Nesse sentido, adotar a forma federativa implica em acomodar objetivos da unidade na diversidade com vistas à consecução de finalidades comuns. A doutrina aponta como características da federação: a) existência de Constituição escrita, com as competências da União e dos entes federados, bem como as hipóteses excepcionais que autorizem a intervenção; b) multiplicidade de âmbitos governamentais e ordens jurídicas; c) participação dos entes federados na construção da vontade nacional; d) defesa judicial da Constituição e e) proibição de secessão.

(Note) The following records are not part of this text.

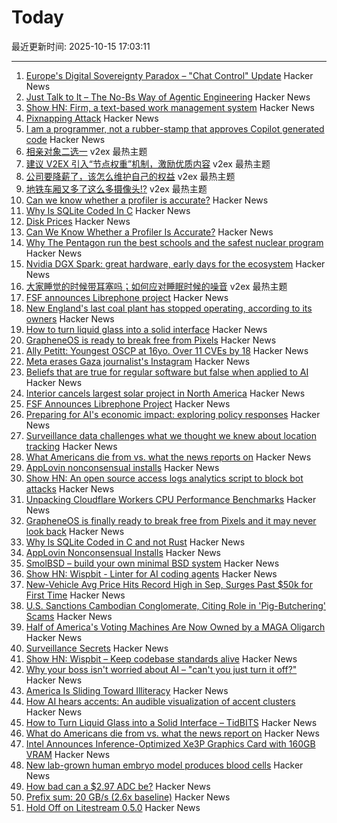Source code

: # Today

最近更新时间: 2025-10-15 17:03:11

--- 
1. [Europe's Digital Sovereignty Paradox – "Chat Control" Update](https://www.process-one.net/blog/chat-control-update-oct-2025/) Hacker News
2. [Just Talk to It – The No-Bs Way of Agentic Engineering](https://steipete.me/posts/just-talk-to-it) Hacker News
3. [Show HN: Firm, a text-based work management system](https://github.com/42futures/firm) Hacker News
4. [Pixnapping Attack](https://www.pixnapping.com/) Hacker News
5. [I am a programmer, not a rubber-stamp that approves Copilot generated code](https://prahladyeri.github.io/blog/2025/10/i-am-a-programmer.html) Hacker News
6. [相亲对象二选一](https://www.v2ex.com/t/1165327) v2ex 最热主题
7. [建议 V2EX 引入“节点权重”机制，激励优质内容](https://www.v2ex.com/t/1165280) v2ex 最热主题
8. [公司要降薪了，该怎么维护自己的权益](https://www.v2ex.com/t/1165275) v2ex 最热主题
9. [地铁车厢又多了这么多摄像头!?](https://www.v2ex.com/t/1165272) v2ex 最热主题
10. [Can we know whether a profiler is accurate?](https://stefan-marr.de/2025/10/can-we-know-whether-a-profiler-is-accurate/) Hacker News
11. [Why Is SQLite Coded In C](https://www.sqlite.org/whyc.html) Hacker News
12. [Disk Prices](https://diskprices.com/?locale=us) Hacker News
13. [Can We Know Whether a Profiler Is Accurate?](https://stefan-marr.de/2025/10/can-we-know-whether-a-profiler-is-accurate/) Hacker News
14. [Why The Pentagon run the best schools and the safest nuclear program](https://www.governance.fyi/p/the-pentagons-best-schools-and-safest) Hacker News
15. [Nvidia DGX Spark: great hardware, early days for the ecosystem](https://simonwillison.net/2025/Oct/14/nvidia-dgx-spark/) Hacker News
16. [大家睡觉的时候带耳塞吗；如何应对睡眠时候的噪音](https://www.v2ex.com/t/1165271) v2ex 最热主题
17. [FSF announces Librephone project](https://www.fsf.org/news/librephone-project) Hacker News
18. [New England's last coal plant has stopped operating, according to its owners](https://www.nhpr.org/nh-news/2025-10-06/new-englands-last-coal-plant-has-stopped-operating-according-to-its-owners) Hacker News
19. [How to turn liquid glass into a solid interface](https://tidbits.com/2025/10/09/how-to-turn-liquid-glass-into-a-solid-interface/) Hacker News
20. [GrapheneOS is ready to break free from Pixels](https://www.androidauthority.com/graphene-os-major-android-oem-partnership-3606853/) Hacker News
21. [Ally Petitt: Youngest OSCP at 16yo. Over 11 CVEs by 18](https://ally-petitt.com/en/posts/2024-05-07_how-i-became-a-hacker-before-i-finished-high-school/) Hacker News
22. [Meta erases Gaza journalist's Instagram](https://twitter.com/DropSiteNews/status/1977795050206576763) Hacker News
23. [Beliefs that are true for regular software but false when applied to AI](https://boydkane.com/essays/boss) Hacker News
24. [Interior cancels largest solar project in North America](https://www.politico.com/news/2025/10/10/trump-interior-department-cancels-largest-solar-project-in-north-america-00602071) Hacker News
25. [FSF Announces Librephone Project](https://www.fsf.org/news/librephone-project) Hacker News
26. [Preparing for AI's economic impact: exploring policy responses](https://www.anthropic.com/research/economic-policy-responses) Hacker News
27. [Surveillance data challenges what we thought we knew about location tracking](https://www.lighthousereports.com/investigation/surveillance-secrets/) Hacker News
28. [What Americans die from vs. what the news reports on](https://ourworldindata.org/does-the-news-reflect-what-we-die-from) Hacker News
29. [AppLovin nonconsensual installs](https://www.benedelman.org/applovin-nonconsensual-installs/) Hacker News
30. [Show HN: An open source access logs analytics script to block bot attacks](https://github.com/tempesta-tech/webshield) Hacker News
31. [Unpacking Cloudflare Workers CPU Performance Benchmarks](https://blog.cloudflare.com/unpacking-cloudflare-workers-cpu-performance-benchmarks/) Hacker News
32. [GrapheneOS is finally ready to break free from Pixels and it may never look back](https://www.androidauthority.com/graphene-os-major-android-oem-partnership-3606853/) Hacker News
33. [Why Is SQLite Coded in C and not Rust](https://www.sqlite.org/whyc.html) Hacker News
34. [AppLovin Nonconsensual Installs](https://www.benedelman.org/applovin-nonconsensual-installs/) Hacker News
35. [SmolBSD – build your own minimal BSD system](https://smolbsd.org) Hacker News
36. [Show HN: Wispbit - Linter for AI coding agents](https://wispbit.com) Hacker News
37. [New-Vehicle Avg Price Hits Record High in Sep, Surges Past $50k for First Time](https://www.coxautoinc.com/insights-hub/sept-2025-atp-report/) Hacker News
38. [U.S. Sanctions Cambodian Conglomerate, Citing Role in 'Pig-Butchering' Scams](https://www.wsj.com/business/u-s-sanctions-cambodian-conglomerate-citing-role-in-pig-butchering-scams-0cf2e0ff) Hacker News
39. [Half of America's Voting Machines Are Now Owned by a MAGA Oligarch](https://dissentinbloom.substack.com/p/half-of-americas-voting-machines) Hacker News
40. [Surveillance Secrets](https://www.lighthousereports.com/investigation/surveillance-secrets/) Hacker News
41. [Show HN: Wispbit – Keep codebase standards alive](https://wispbit.com) Hacker News
42. [Why your boss isn't worried about AI – "can't you just turn it off?"](https://boydkane.com/essays/boss) Hacker News
43. [America Is Sliding Toward Illiteracy](https://www.theatlantic.com/ideas/archive/2025/10/education-decline-low-expectations/684526/) Hacker News
44. [How AI hears accents: An audible visualization of accent clusters](https://accent-explorer.boldvoice.com/) Hacker News
45. [How to Turn Liquid Glass into a Solid Interface – TidBITS](https://tidbits.com/2025/10/09/how-to-turn-liquid-glass-into-a-solid-interface/) Hacker News
46. [What do Americans die from vs. what the news report on](https://ourworldindata.org/does-the-news-reflect-what-we-die-from) Hacker News
47. [Intel Announces Inference-Optimized Xe3P Graphics Card with 160GB VRAM](https://www.phoronix.com/review/intel-crescent-island) Hacker News
48. [New lab-grown human embryo model produces blood cells](https://www.cam.ac.uk/research/news/new-lab-grown-human-embryo-model-produces-blood-cells) Hacker News
49. [How bad can a $2.97 ADC be?](https://excamera.substack.com/p/how-bad-can-a-297-adc-be) Hacker News
50. [Prefix sum: 20 GB/s (2.6x baseline)](https://github.com/ashtonsix/perf-portfolio/tree/main/delta) Hacker News
51. [Hold Off on Litestream 0.5.0](https://mtlynch.io/notes/hold-off-on-litestream-0.5.0/) Hacker News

Assim, considerando se o pacto federativo adotado no país, analisa-se a concretização da autonomia municipal em face da pandemia da Covid-19, um contexto em que se questiona o alcance da competência dos entes federativos, o qual coloca em relevo a necessidade de esforços para concretizar o federalismo de cooperação esboçado na Carta de 1988.

Desde a implantação da forma federal de estado no Brasil, que coincidiu com a proclamação da República, todas as Constituições, com exceção das Cartas de 1937 e de 1967 e atos institucionais, mantiveram o modelo federativo, o qual foi consagrado na forma cooperativa a partir da Carta de 1988, a partir da distribuição de competências de forma a garantir a cada uma das esferas federativas autonomia política, administrativa e financeira, com a peculiaridade de incluir o município como ente federal.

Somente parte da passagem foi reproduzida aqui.